Deployment technologies. As advanced as Docker containers or as simple as executable jars.

Don't let changes build up, get things into production as quickly as possible. With all the other CD stuff, deploying is actually anti risky, since you have feature toggles or routes.

Service discovery: Consul, etcd, zookeeper. Why service discovery? Neal says it's for elastic scaling. I would have liked to have seen more on this.

Service visualization: Spigo, from Netflix.

Tools: Plug for http://devopsbookmarks.com/

Neal asserts you must be doing all the things in Humble and Farley before you even attempt microservices. He enumerated what can happen if you attempt it before mastery of Humble and Farley. "If you get sloppy, it gets bad fast". (A rescue consultant's dream) See Simon Brown's Modular Monoliths and Adam Bien's Java EE Microservice for some things you might want to look at before taking the jump to Microservices. In both cases, the question, "if you can't build a monolith correctly, what makes you think that Microservices are the answer?" is implicitly asked.

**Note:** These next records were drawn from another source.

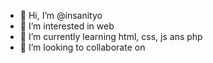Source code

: - 👋 Hi, I’m @insanityo 
- 👀 I’m interested in web
- 🌱 I’m currently learning html, css, js ans php
- 💞️ I’m looking to collaborate on
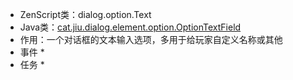 * ZenScript类：dialog.option.Text
* Java类：[cat.jiu.dialog.element.option.OptionTextField]()
* 作用：一个对话框的文本输入选项，多用于给玩家自定义名称或其他
* 事件
    *
* 任务
    * 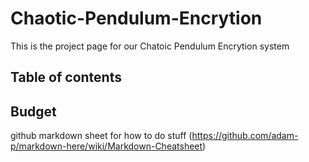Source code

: # Chaotic-Pendulum-Encrytion
This is the project page for our Chatoic Pendulum Encrytion system




## Table of contents


## Budget

github markdown sheet for how to do stuff
(https://github.com/adam-p/markdown-here/wiki/Markdown-Cheatsheet)
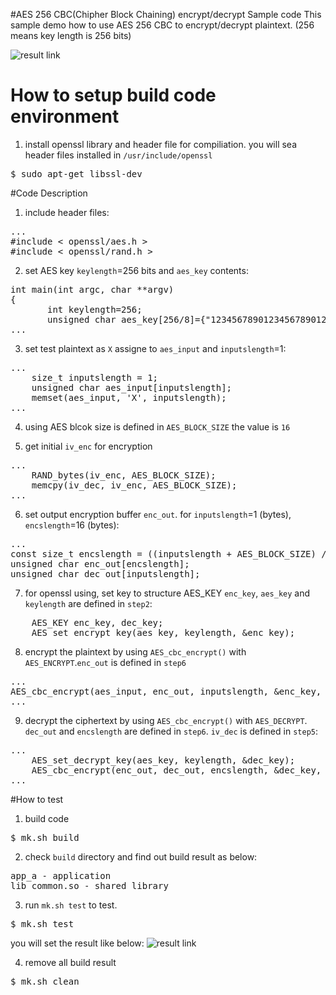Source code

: #AES 256 CBC(Chipher Block Chaining) encrypt/decrypt Sample code
This sample demo how to use AES 256 CBC to encrypt/decrypt plaintext. (256 means key length is 256 bits)

![result link](http://139.162.35.49/image/Linux-Programming/AES_256_CBC_encryption_20160422.png)

# How to setup build code environment
1. install openssl library and header file for compiliation. you will sea header files installed in `/usr/include/openssl`
<pre>
$ sudo apt-get libssl-dev
</pre>

#Code Description
1. include header files:
<pre>
...
#include < openssl/aes.h >
#include < openssl/rand.h >
</pre>

2. set AES key `keylength`=256 bits and `aes_key` contents:
<pre>
int main(int argc, char **argv)
{
       int keylength=256;
       unsigned char aes_key[256/8]={"12345678901234567890123456789012"};
...
</pre>

3. set test plaintext as `X` assigne to `aes_input` and `inputslength`=1:
<pre>
...
    size_t inputslength = 1;
    unsigned char aes_input[inputslength];
    memset(aes_input, 'X', inputslength);
...
</pre>
4. using AES blcok size is defined in `AES_BLOCK_SIZE` the value is `16`

5. get initial `iv_enc` for encryption
<pre>
...
    RAND_bytes(iv_enc, AES_BLOCK_SIZE);
    memcpy(iv_dec, iv_enc, AES_BLOCK_SIZE);
...
</pre>

6. set output encryption buffer `enc_out`. for `inputslength`=1 (bytes), `encslength`=16 (bytes):
<pre>
...
const size_t encslength = ((inputslength + AES_BLOCK_SIZE) / AES_BLOCK_SIZE) * AES_BLOCK_SIZE;
unsigned char enc_out[encslength];
unsigned char dec_out[inputslength];
</pre>

7. for openssl using, set key to structure AES_KEY `enc_key`, `aes_key` and `keylength` are defined in `step2`:
<pre>
    AES_KEY enc_key, dec_key;
    AES_set_encrypt_key(aes_key, keylength, &enc_key);
</pre>

8. encrypt the plaintext by using `AES_cbc_encrypt()` with `AES_ENCRYPT`.`enc_out` is defined in `step6`
<pre>
...
AES_cbc_encrypt(aes_input, enc_out, inputslength, &enc_key, iv_enc, AES_ENCRYPT);
...
</pre>

9. decrypt the ciphertext by using `AES_cbc_encrypt()` with `AES_DECRYPT`. `dec_out` and `encslength` are defined in `step6`. `iv_dec` is defined in `step5`:
<pre>
...
    AES_set_decrypt_key(aes_key, keylength, &dec_key);
    AES_cbc_encrypt(enc_out, dec_out, encslength, &dec_key, iv_dec, AES_DECRYPT);
...
</pre>

#How to test
1. build code
<pre>$ mk.sh build</pre>

2. check `build` directory and find out build result as below: 
<pre>
app_a - application
lib_common.so - shared library
</pre>

3. run `mk.sh test` to test.
<pre>$ mk.sh test </pre>
you will set the result like below:
![result link](http://139.162.35.49/image/Linux-Programming/AES_256_CBC_encryption_20160425.png)

4. remove all build result
<pre>$ mk.sh clean</pre> 


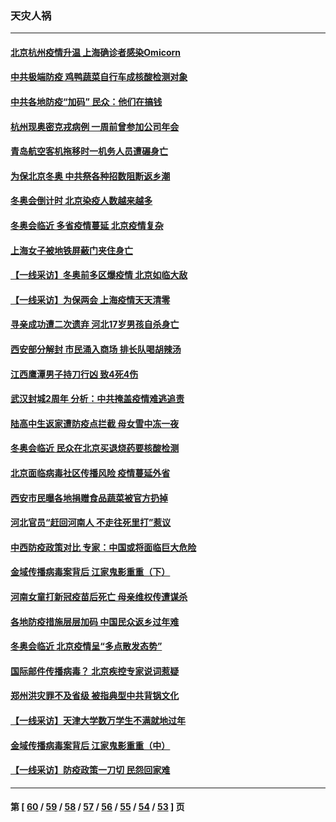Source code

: ### 天灾人祸
---
#### [北京杭州疫情升温 上海确诊者感染Omicorn](../../pages/ncid280/n13533051.md) 
#### [中共极端防疫 鸡鸭蔬菜自行车成核酸检测对象](../../pages/ncid280/n13531533.md) 
#### [中共各地防疫“加码” 民众：他们在搞钱](../../pages/ncid280/n13531044.md) 
#### [杭州现奥密克戎病例 一周前曾参加公司年会](../../pages/ncid280/n13530417.md) 
#### [青岛航空客机拖移时一机务人员遭碾身亡](../../pages/ncid280/n13530213.md) 
#### [为保北京冬奥 中共祭各种招数阻断返乡潮](../../pages/ncid280/n13529090.md) 
#### [冬奥会倒计时 北京染疫人数越来越多](../../pages/ncid280/n13528240.md) 
#### [冬奥会临近 多省疫情蔓延 北京疫情复杂](../../pages/ncid280/n13528036.md) 
#### [上海女子被地铁屏蔽门夹住身亡](../../pages/ncid280/n13527373.md) 
#### [【一线采访】冬奥前多区爆疫情 北京如临大敌](../../pages/ncid280/n13516072.md) 
#### [【一线采访】为保两会 上海疫情天天清零](../../pages/ncid280/n13526457.md) 
#### [寻亲成功遭二次遗弃 河北17岁男孩自杀身亡](../../pages/ncid280/n13525961.md) 
#### [西安部分解封 市民涌入商场 排长队喝胡辣汤](../../pages/ncid280/n13525704.md) 
#### [江西鹰潭男子持刀行凶 致4死4伤](../../pages/ncid280/n13525803.md) 
#### [武汉封城2周年 分析：中共掩盖疫情难逃追责](../../pages/ncid280/n13525747.md) 
#### [陆高中生返家遭防疫点拦截 母女雪中冻一夜](../../pages/ncid280/n13525291.md) 
#### [冬奥会临近 民众在北京买退烧药要核酸检测](../../pages/ncid280/n13525390.md) 
#### [北京面临病毒社区传播风险 疫情蔓延外省](../../pages/ncid280/n13524733.md) 
#### [西安市民曝各地捐赠食品蔬菜被官方扔掉](../../pages/ncid280/n13524617.md) 
#### [河北官员“赶回河南人 不走往死里打”惹议](../../pages/ncid280/n13523592.md) 
#### [中西防疫政策对比 专家：中国或将面临巨大危险](../../pages/ncid280/n13516581.md) 
#### [金域传播病毒案背后 江家鬼影重重（下）](../../pages/ncid280/n13522940.md) 
#### [河南女童打新冠疫苗后死亡 母亲维权传遭谋杀](../../pages/ncid280/n13522660.md) 
#### [各地防疫措施层层加码 中国民众返乡过年难](../../pages/ncid280/n13522417.md) 
#### [冬奥会临近 北京疫情呈“多点散发态势”](../../pages/ncid280/n13522434.md) 
#### [国际邮件传播病毒？ 北京疾控专家说词惹疑](../../pages/ncid280/n13522036.md) 
#### [郑州洪灾罪不及省级 被指典型中共背锅文化](../../pages/ncid280/n13522060.md) 
#### [【一线采访】天津大学数万学生不满就地过年](../../pages/ncid280/n13520257.md) 
#### [金域传播病毒案背后 江家鬼影重重（中）](../../pages/ncid280/n13521110.md) 
#### [【一线采访】防疫政策一刀切 民怨回家难](../../pages/ncid280/n13520579.md) 

---
#### 第 [ [60](./60.md) / [59](./59.md) / [58](./58.md) / [57](./57.md) / [56](./56.md) / [55](./55.md) / [54](./54.md) / [53](./53.md) ] 页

Is there a middle ground between SOA and Microservices? Yes: service based architectures. You have much fatter services. The "every service has its own persistence" rule is relaxed. Integration hub: the mere introduction of an ESB to a system.

More migration paths. Partitioning along natural boundaries. Use tools like xray or jdepend to anaylze your monolith to see how to start decomposing. Look at the transactional boundaries to see the bounded contexts. If your system relies heavily on transactions, it may not be a good candidate for Microservices. Maybe consider service-based. Start with a small number of larger services first. Get the low hanging fruit.

Trotted out the realestate.com.au example from Newman. A great example but I won't cover it here.

Efferent coupling: first time I've heard this term since college. I must be two deep inside OS, language and runtime vendors. Having low efferent coupling means having a minimal number of dependencies.

Neal's new book: Evolutionary Architecture.